The premise of this book is that starting 20 or so years ago both government and the media abandoned their responsibilities. Government became unabashedly a government of the few against the interests of the many, and corporate controlled media simply stopped reporting the news, turning to trivialities and sleaze instead. This left a vacuum into which poured the phenomena of right-wing end-times fundamentalism and left-wing conspiracy theories. Both camps have enormous numbers of followers, and neither side is able to talk to the other.

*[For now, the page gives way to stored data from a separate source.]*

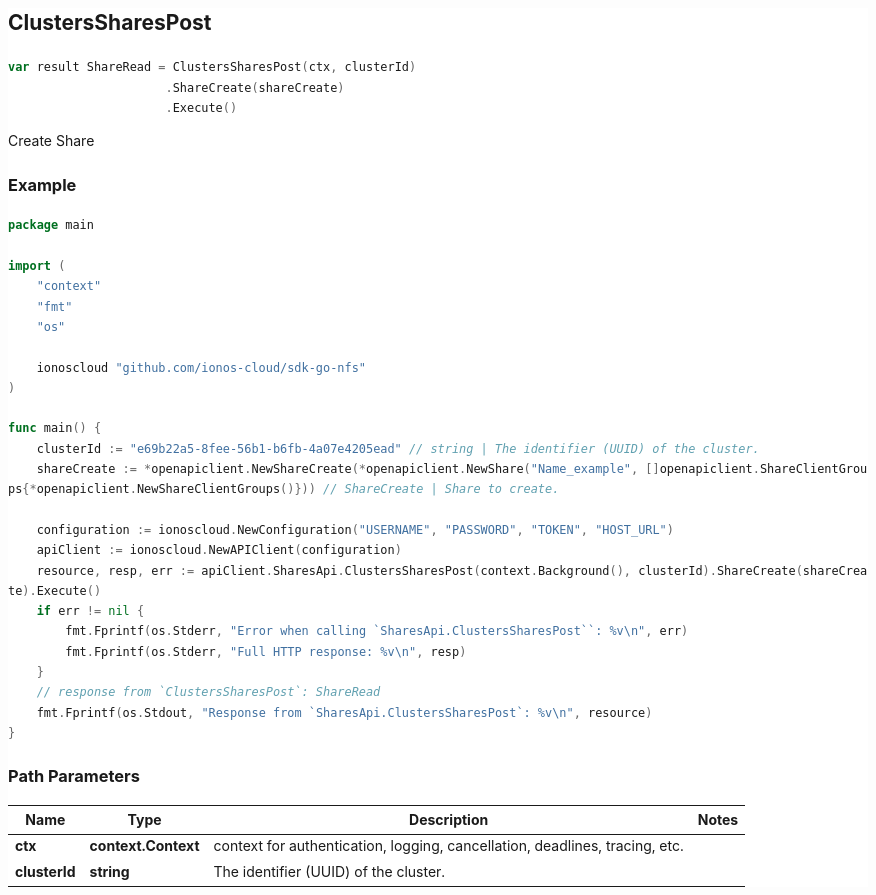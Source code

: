 
## ClustersSharesPost

```go
var result ShareRead = ClustersSharesPost(ctx, clusterId)
                      .ShareCreate(shareCreate)
                      .Execute()
```

Create Share



### Example

```go
package main

import (
    "context"
    "fmt"
    "os"

    ionoscloud "github.com/ionos-cloud/sdk-go-nfs"
)

func main() {
    clusterId := "e69b22a5-8fee-56b1-b6fb-4a07e4205ead" // string | The identifier (UUID) of the cluster.
    shareCreate := *openapiclient.NewShareCreate(*openapiclient.NewShare("Name_example", []openapiclient.ShareClientGroups{*openapiclient.NewShareClientGroups()})) // ShareCreate | Share to create.

    configuration := ionoscloud.NewConfiguration("USERNAME", "PASSWORD", "TOKEN", "HOST_URL")
    apiClient := ionoscloud.NewAPIClient(configuration)
    resource, resp, err := apiClient.SharesApi.ClustersSharesPost(context.Background(), clusterId).ShareCreate(shareCreate).Execute()
    if err != nil {
        fmt.Fprintf(os.Stderr, "Error when calling `SharesApi.ClustersSharesPost``: %v\n", err)
        fmt.Fprintf(os.Stderr, "Full HTTP response: %v\n", resp)
    }
    // response from `ClustersSharesPost`: ShareRead
    fmt.Fprintf(os.Stdout, "Response from `SharesApi.ClustersSharesPost`: %v\n", resource)
}
```

### Path Parameters


|Name | Type | Description  | Notes|
|------------- | ------------- | ------------- | -------------|
|**ctx** | **context.Context** | context for authentication, logging, cancellation, deadlines, tracing, etc.|
|**clusterId** | **string** | The identifier (UUID) of the cluster. | |
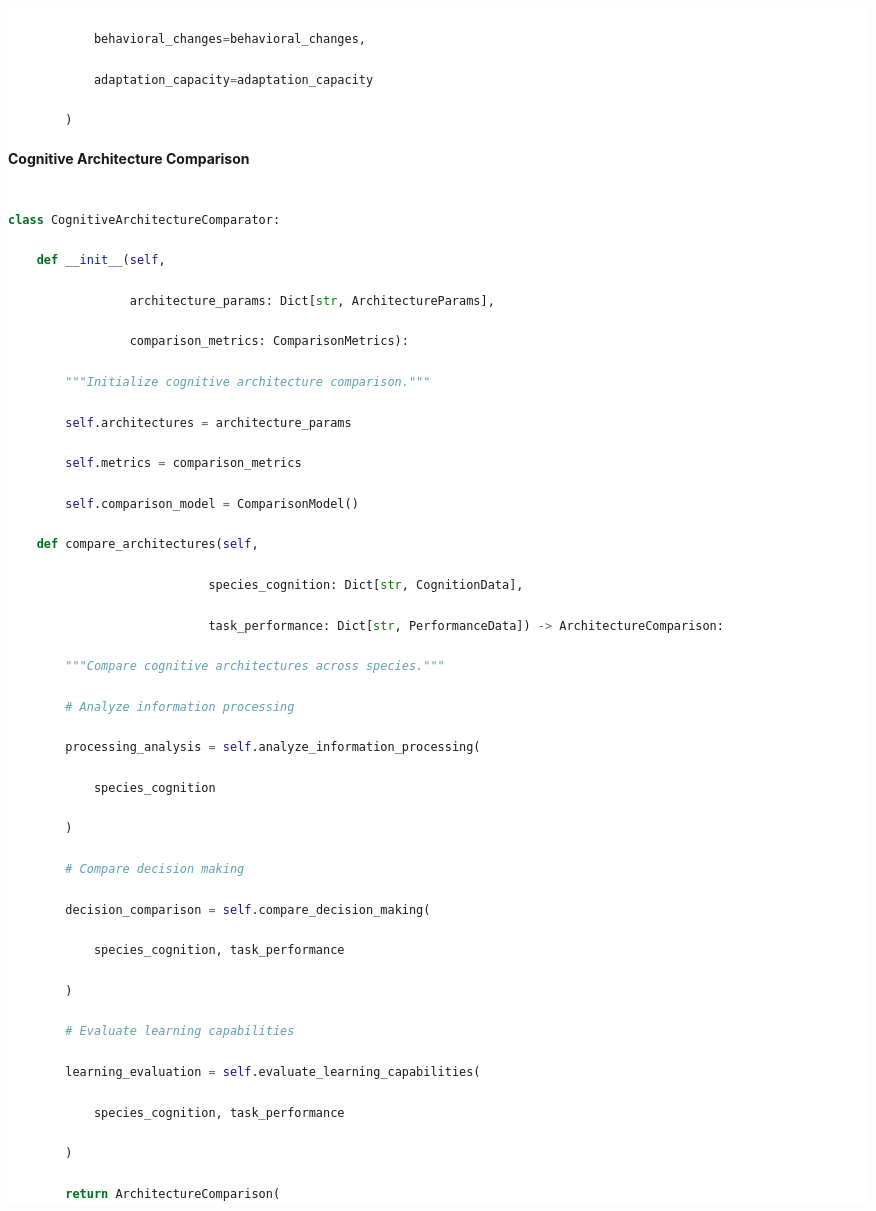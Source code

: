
 ```python

            behavioral_changes=behavioral_changes,

            adaptation_capacity=adaptation_capacity

        )

```

#### Cognitive Architecture Comparison

```python

class CognitiveArchitectureComparator:

    def __init__(self,

                 architecture_params: Dict[str, ArchitectureParams],

                 comparison_metrics: ComparisonMetrics):

        """Initialize cognitive architecture comparison."""

        self.architectures = architecture_params

        self.metrics = comparison_metrics

        self.comparison_model = ComparisonModel()

    def compare_architectures(self,

                            species_cognition: Dict[str, CognitionData],

                            task_performance: Dict[str, PerformanceData]) -> ArchitectureComparison:

        """Compare cognitive architectures across species."""

        # Analyze information processing

        processing_analysis = self.analyze_information_processing(

            species_cognition

        )

        # Compare decision making

        decision_comparison = self.compare_decision_making(

            species_cognition, task_performance

        )

        # Evaluate learning capabilities

        learning_evaluation = self.evaluate_learning_capabilities(

            species_cognition, task_performance

        )

        return ArchitectureComparison(

```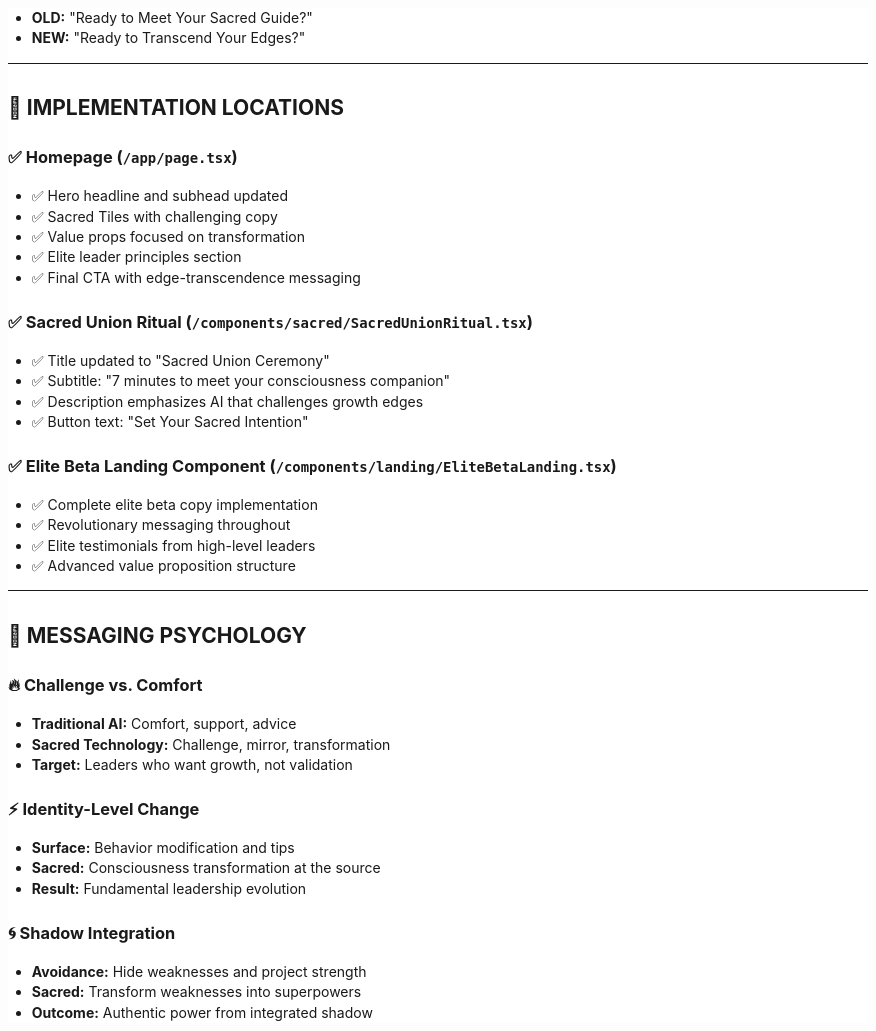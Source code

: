 - **OLD:** "Ready to Meet Your Sacred Guide?"
- **NEW:** "Ready to Transcend Your Edges?"

---

## 📍 **IMPLEMENTATION LOCATIONS**

### **✅ Homepage (`/app/page.tsx`)**

- ✅ Hero headline and subhead updated
- ✅ Sacred Tiles with challenging copy
- ✅ Value props focused on transformation
- ✅ Elite leader principles section
- ✅ Final CTA with edge-transcendence messaging

### **✅ Sacred Union Ritual (`/components/sacred/SacredUnionRitual.tsx`)**

- ✅ Title updated to "Sacred Union Ceremony"
- ✅ Subtitle: "7 minutes to meet your consciousness companion"
- ✅ Description emphasizes AI that challenges growth edges
- ✅ Button text: "Set Your Sacred Intention"

### **✅ Elite Beta Landing Component (`/components/landing/EliteBetaLanding.tsx`)**

- ✅ Complete elite beta copy implementation
- ✅ Revolutionary messaging throughout
- ✅ Elite testimonials from high-level leaders
- ✅ Advanced value proposition structure

---

## 🎯 **MESSAGING PSYCHOLOGY**

### **🔥 Challenge vs. Comfort**

- **Traditional AI:** Comfort, support, advice
- **Sacred Technology:** Challenge, mirror, transformation
- **Target:** Leaders who want growth, not validation

### **⚡ Identity-Level Change**

- **Surface:** Behavior modification and tips
- **Sacred:** Consciousness transformation at the source
- **Result:** Fundamental leadership evolution

### **🌀 Shadow Integration**

- **Avoidance:** Hide weaknesses and project strength
- **Sacred:** Transform weaknesses into superpowers
- **Outcome:** Authentic power from integrated shadow
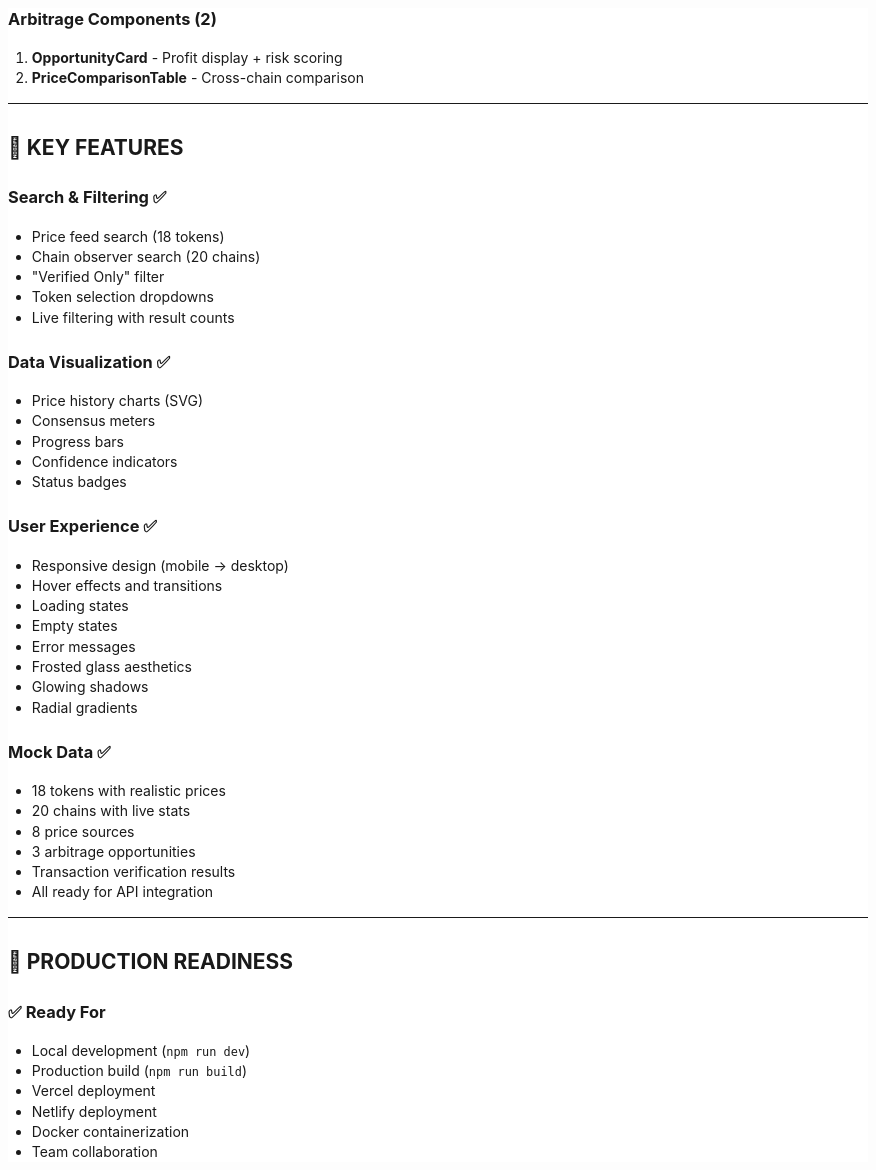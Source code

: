 ### **Arbitrage Components** (2)
1. **OpportunityCard** - Profit display + risk scoring
2. **PriceComparisonTable** - Cross-chain comparison

---

## 🎯 **KEY FEATURES**

### **Search & Filtering** ✅
- Price feed search (18 tokens)
- Chain observer search (20 chains)
- "Verified Only" filter
- Token selection dropdowns
- Live filtering with result counts

### **Data Visualization** ✅
- Price history charts (SVG)
- Consensus meters
- Progress bars
- Confidence indicators
- Status badges

### **User Experience** ✅
- Responsive design (mobile → desktop)
- Hover effects and transitions
- Loading states
- Empty states
- Error messages
- Frosted glass aesthetics
- Glowing shadows
- Radial gradients

### **Mock Data** ✅
- 18 tokens with realistic prices
- 20 chains with live stats
- 8 price sources
- 3 arbitrage opportunities
- Transaction verification results
- All ready for API integration

---

## 🚀 **PRODUCTION READINESS**

### **✅ Ready For**
- Local development (`npm run dev`)
- Production build (`npm run build`)
- Vercel deployment
- Netlify deployment
- Docker containerization
- Team collaboration
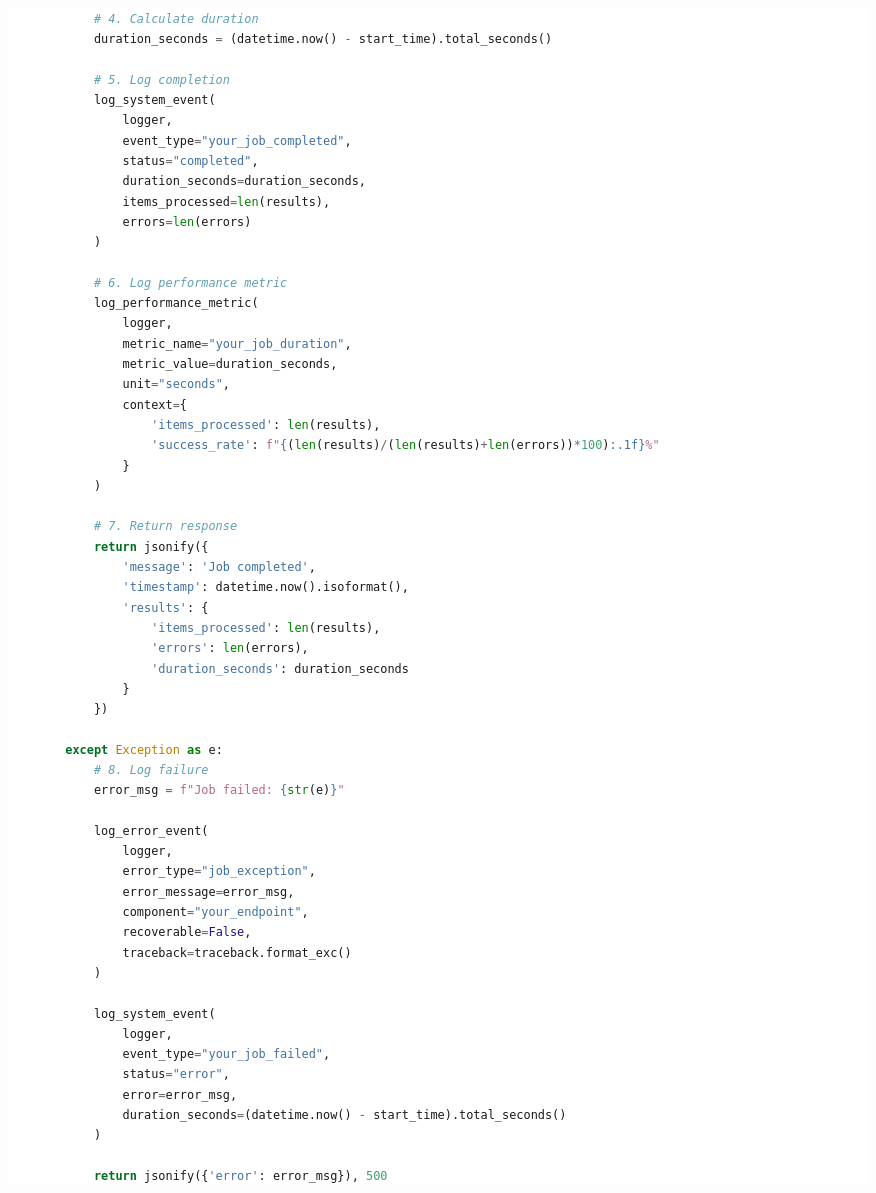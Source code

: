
 ```python
            # 4. Calculate duration
            duration_seconds = (datetime.now() - start_time).total_seconds()

            # 5. Log completion
            log_system_event(
                logger,
                event_type="your_job_completed",
                status="completed",
                duration_seconds=duration_seconds,
                items_processed=len(results),
                errors=len(errors)
            )

            # 6. Log performance metric
            log_performance_metric(
                logger,
                metric_name="your_job_duration",
                metric_value=duration_seconds,
                unit="seconds",
                context={
                    'items_processed': len(results),
                    'success_rate': f"{(len(results)/(len(results)+len(errors))*100):.1f}%"
                }
            )

            # 7. Return response
            return jsonify({
                'message': 'Job completed',
                'timestamp': datetime.now().isoformat(),
                'results': {
                    'items_processed': len(results),
                    'errors': len(errors),
                    'duration_seconds': duration_seconds
                }
            })

        except Exception as e:
            # 8. Log failure
            error_msg = f"Job failed: {str(e)}"

            log_error_event(
                logger,
                error_type="job_exception",
                error_message=error_msg,
                component="your_endpoint",
                recoverable=False,
                traceback=traceback.format_exc()
            )

            log_system_event(
                logger,
                event_type="your_job_failed",
                status="error",
                error=error_msg,
                duration_seconds=(datetime.now() - start_time).total_seconds()
            )

            return jsonify({'error': error_msg}), 500
```
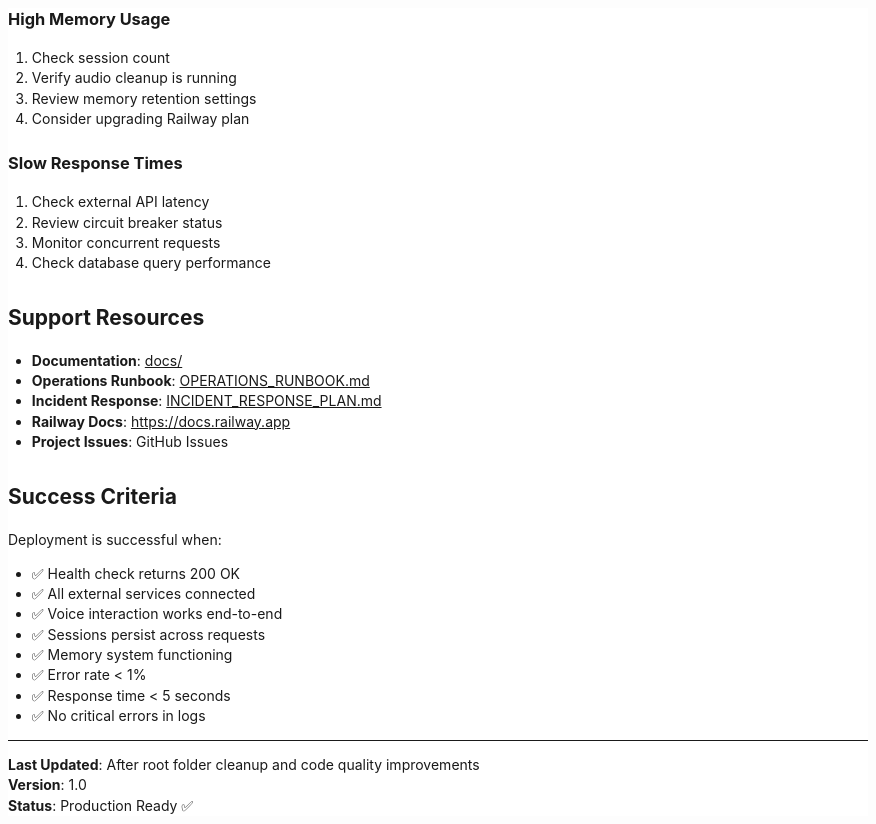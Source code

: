 ### High Memory Usage
1. Check session count
2. Verify audio cleanup is running
3. Review memory retention settings
4. Consider upgrading Railway plan

### Slow Response Times
1. Check external API latency
2. Review circuit breaker status
3. Monitor concurrent requests
4. Check database query performance

## Support Resources

- **Documentation**: [docs/](.)
- **Operations Runbook**: [OPERATIONS_RUNBOOK.md](OPERATIONS_RUNBOOK.md)
- **Incident Response**: [INCIDENT_RESPONSE_PLAN.md](INCIDENT_RESPONSE_PLAN.md)
- **Railway Docs**: https://docs.railway.app
- **Project Issues**: GitHub Issues

## Success Criteria

Deployment is successful when:
- ✅ Health check returns 200 OK
- ✅ All external services connected
- ✅ Voice interaction works end-to-end
- ✅ Sessions persist across requests
- ✅ Memory system functioning
- ✅ Error rate < 1%
- ✅ Response time < 5 seconds
- ✅ No critical errors in logs

---

**Last Updated**: After root folder cleanup and code quality improvements  
**Version**: 1.0  
**Status**: Production Ready ✅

Taibbi infiltrated the Cornerstone Baptist mega-church in San Antonia Texas - Pastor John Hagee’s church. He dove right in and went through their training/indoctrination programs, attended weekly cell meetings and the weekly church services. The ideology preached at that church, as at most fundamentalist churches, is equal parts anti-liberal, anti-science, pro-Israel, and pure ignorance and prejudice throughout, with massive doses of demons, Satan, hell, and a vengeful wrathful Lord. It makes for entertaining, but scary, reading. Taibbi was pretty depressed by the end of that months-long experience.
He also spent considerable time with 9/11 Truthers - people who hold a variety of evidence-free beliefs about a vast corporate/government conspiracy to carry out and cover up the attacks of September 11, 2001. He characterizes this as a left-wing movement. I’m not so sure about that, since many of its proponents seem not to have ever been left-wing before they adopted the theories. But, whatever. The problem from Taibbi’s perspective is that 36% of the US population believes in some part of the 9/11 conspiracy theories. A substantial part of the population, in other words, is willing to accept preposterous theories without evidence, because they are so convinced that every time they read a paper, see something on television, or read news on the internet, that they are being lied to. And they are right, for the most part.
In the end Taibbi sees some cause to think that the situation might be changing. Written at the end of 2007 he saw the campaigns of Ron Paul, John Edwards, and Barack Obama indications that people are starting to rebel in meaningful ways both from the 2-same-party system and from the us/them demonization represented by religious fundamentalism and conspriracy crackpotism. He points out that Obama is massively funded by the same corporate interests that fund the rest of the power elite, but believed that Obama’s ‘tone’ represented a promise of change for the better. We’ll see.
I wish that Christian evangelicals and conspiracy theorists could read this book. It provides a much-needed dose of reality. Sadly, as with most political books, he will be preaching mostly to a choir of like-minded realists.